──────── Records shown ────────

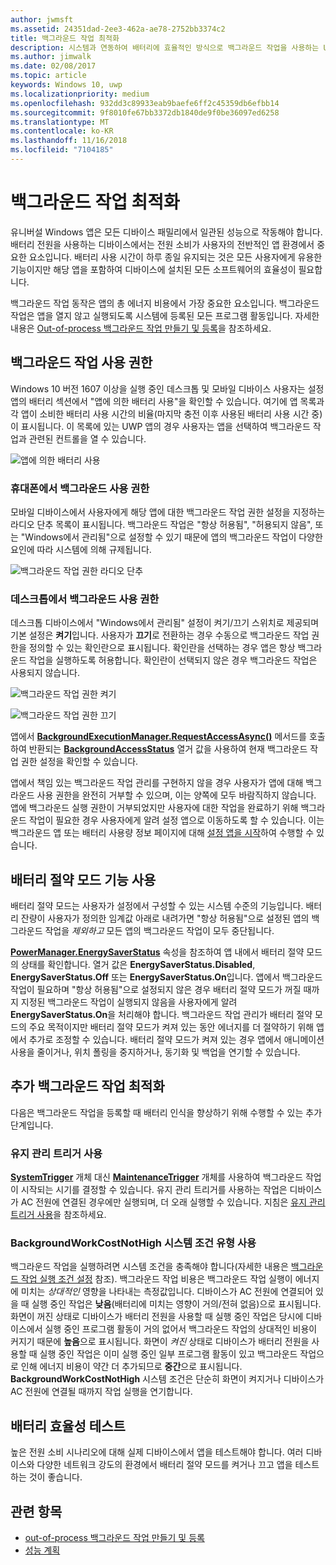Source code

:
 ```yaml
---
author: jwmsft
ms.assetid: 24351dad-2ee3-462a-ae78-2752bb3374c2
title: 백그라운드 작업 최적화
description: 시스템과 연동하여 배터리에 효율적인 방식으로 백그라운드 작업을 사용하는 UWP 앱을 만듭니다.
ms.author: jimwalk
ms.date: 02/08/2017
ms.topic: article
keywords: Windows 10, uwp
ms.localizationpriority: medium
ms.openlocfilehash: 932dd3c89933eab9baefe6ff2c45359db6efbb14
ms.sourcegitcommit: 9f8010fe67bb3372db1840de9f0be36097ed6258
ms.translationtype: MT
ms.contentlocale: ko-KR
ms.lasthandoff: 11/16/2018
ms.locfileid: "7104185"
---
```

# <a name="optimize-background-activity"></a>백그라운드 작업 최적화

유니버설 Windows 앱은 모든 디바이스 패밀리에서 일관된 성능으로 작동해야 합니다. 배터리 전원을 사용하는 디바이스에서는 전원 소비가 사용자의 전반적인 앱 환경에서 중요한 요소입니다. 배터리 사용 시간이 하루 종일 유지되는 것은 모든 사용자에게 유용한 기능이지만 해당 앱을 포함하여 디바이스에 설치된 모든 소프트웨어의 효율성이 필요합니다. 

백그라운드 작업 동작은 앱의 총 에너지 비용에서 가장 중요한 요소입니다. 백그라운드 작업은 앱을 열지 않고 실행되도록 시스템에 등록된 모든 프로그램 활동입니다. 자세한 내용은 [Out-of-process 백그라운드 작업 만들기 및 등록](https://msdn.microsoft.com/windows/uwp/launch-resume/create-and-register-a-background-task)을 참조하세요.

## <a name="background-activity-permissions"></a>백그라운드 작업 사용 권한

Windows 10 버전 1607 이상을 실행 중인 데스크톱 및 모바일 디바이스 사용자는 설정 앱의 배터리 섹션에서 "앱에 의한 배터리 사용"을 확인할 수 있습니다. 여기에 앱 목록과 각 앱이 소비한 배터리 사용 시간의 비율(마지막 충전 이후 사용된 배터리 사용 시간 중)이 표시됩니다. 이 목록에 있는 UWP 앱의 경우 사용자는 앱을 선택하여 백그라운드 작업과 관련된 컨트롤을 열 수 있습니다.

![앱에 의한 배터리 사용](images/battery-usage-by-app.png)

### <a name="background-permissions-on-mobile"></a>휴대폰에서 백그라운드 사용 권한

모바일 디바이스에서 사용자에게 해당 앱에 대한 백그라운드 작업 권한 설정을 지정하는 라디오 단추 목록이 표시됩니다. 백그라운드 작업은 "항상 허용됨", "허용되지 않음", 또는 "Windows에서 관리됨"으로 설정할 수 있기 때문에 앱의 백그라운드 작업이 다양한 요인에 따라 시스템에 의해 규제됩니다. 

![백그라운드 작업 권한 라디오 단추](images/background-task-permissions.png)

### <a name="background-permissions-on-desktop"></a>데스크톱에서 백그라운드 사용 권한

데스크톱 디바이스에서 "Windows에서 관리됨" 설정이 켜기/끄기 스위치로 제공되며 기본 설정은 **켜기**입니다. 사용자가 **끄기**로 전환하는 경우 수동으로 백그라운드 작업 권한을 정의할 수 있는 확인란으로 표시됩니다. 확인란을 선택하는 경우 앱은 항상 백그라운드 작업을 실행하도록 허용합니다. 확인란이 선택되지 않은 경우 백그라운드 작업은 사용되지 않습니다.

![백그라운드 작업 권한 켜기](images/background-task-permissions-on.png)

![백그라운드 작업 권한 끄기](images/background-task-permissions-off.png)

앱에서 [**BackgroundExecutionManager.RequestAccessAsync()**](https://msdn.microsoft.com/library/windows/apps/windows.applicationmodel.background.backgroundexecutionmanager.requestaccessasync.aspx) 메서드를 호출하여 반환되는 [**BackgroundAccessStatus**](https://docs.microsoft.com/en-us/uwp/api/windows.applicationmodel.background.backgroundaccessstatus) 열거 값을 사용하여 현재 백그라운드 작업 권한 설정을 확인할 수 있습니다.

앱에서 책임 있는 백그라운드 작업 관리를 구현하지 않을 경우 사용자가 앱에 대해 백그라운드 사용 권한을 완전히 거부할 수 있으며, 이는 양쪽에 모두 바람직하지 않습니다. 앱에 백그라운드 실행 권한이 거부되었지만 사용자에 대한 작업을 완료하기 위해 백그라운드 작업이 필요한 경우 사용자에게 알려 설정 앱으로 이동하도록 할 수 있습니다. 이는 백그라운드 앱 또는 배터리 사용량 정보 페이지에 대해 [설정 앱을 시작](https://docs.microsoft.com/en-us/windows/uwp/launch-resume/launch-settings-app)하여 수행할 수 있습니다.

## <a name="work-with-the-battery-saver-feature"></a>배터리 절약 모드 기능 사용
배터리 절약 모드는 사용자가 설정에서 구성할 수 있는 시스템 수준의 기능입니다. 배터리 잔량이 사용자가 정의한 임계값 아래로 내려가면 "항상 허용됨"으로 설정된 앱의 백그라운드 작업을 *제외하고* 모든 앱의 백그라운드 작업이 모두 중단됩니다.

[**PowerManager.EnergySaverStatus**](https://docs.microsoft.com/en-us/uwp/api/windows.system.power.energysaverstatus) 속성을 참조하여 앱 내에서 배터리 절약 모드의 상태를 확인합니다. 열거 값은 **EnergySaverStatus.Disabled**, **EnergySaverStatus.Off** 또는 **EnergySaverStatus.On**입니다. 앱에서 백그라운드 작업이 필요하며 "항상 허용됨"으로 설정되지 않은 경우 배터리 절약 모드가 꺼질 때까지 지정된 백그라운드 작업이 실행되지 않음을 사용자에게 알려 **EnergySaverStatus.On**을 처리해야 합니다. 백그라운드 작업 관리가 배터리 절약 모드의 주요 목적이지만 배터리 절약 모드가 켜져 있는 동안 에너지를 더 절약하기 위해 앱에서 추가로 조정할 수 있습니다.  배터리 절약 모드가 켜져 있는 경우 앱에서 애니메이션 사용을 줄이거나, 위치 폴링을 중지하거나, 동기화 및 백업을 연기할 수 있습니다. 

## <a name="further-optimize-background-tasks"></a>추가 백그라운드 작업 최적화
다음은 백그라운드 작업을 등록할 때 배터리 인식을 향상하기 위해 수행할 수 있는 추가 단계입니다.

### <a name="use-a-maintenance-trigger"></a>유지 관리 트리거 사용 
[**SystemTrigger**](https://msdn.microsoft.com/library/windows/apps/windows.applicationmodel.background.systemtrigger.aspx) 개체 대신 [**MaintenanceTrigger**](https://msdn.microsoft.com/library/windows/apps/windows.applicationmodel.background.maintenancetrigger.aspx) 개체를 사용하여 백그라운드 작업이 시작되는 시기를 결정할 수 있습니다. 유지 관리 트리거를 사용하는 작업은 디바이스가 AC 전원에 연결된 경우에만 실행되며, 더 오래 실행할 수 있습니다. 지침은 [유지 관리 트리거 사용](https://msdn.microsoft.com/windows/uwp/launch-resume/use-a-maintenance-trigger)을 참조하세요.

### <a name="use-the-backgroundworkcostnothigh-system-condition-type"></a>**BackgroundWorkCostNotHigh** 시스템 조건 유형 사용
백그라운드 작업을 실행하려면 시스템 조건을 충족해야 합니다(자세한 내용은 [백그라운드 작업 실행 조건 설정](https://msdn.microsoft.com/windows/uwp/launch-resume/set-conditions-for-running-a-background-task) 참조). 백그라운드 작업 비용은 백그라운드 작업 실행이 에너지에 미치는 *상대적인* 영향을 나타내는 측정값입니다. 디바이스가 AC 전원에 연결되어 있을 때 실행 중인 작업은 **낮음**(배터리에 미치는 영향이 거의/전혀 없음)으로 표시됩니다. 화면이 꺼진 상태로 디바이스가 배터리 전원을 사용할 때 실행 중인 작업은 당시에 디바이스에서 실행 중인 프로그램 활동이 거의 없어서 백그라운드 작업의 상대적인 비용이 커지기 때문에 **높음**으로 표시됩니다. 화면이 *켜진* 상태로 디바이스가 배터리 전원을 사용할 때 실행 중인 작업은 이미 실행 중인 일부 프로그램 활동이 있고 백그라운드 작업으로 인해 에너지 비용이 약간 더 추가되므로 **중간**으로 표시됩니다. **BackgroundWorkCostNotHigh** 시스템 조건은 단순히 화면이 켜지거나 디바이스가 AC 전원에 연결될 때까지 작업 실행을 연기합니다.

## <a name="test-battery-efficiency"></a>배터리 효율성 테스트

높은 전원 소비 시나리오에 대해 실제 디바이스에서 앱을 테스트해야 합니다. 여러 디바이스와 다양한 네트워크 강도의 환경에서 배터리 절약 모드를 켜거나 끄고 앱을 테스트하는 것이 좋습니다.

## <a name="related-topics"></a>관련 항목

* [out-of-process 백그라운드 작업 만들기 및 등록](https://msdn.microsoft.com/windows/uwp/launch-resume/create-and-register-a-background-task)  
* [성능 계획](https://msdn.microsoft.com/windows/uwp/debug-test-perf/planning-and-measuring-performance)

────────

• [Problem to solve] Keep only those lines of the records that hold "시스템에", and return them.

• [Result of the task]
백그라운드 작업 동작은 앱의 총 에너지 비용에서 가장 중요한 요소입니다. 백그라운드 작업은 앱을 열지 않고 실행되도록 시스템에 등록된 모든 프로그램 활동입니다. 자세한 내용은 [Out-of-process 백그라운드 작업 만들기 및 등록](https://msdn.microsoft.com/windows/uwp/launch-resume/create-and-register-a-background-task)을 참조하세요.
모바일 디바이스에서 사용자에게 해당 앱에 대한 백그라운드 작업 권한 설정을 지정하는 라디오 단추 목록이 표시됩니다. 백그라운드 작업은 "항상 허용됨", "허용되지 않음", 또는 "Windows에서 관리됨"으로 설정할 수 있기 때문에 앱의 백그라운드 작업이 다양한 요인에 따라 시스템에 의해 규제됩니다. 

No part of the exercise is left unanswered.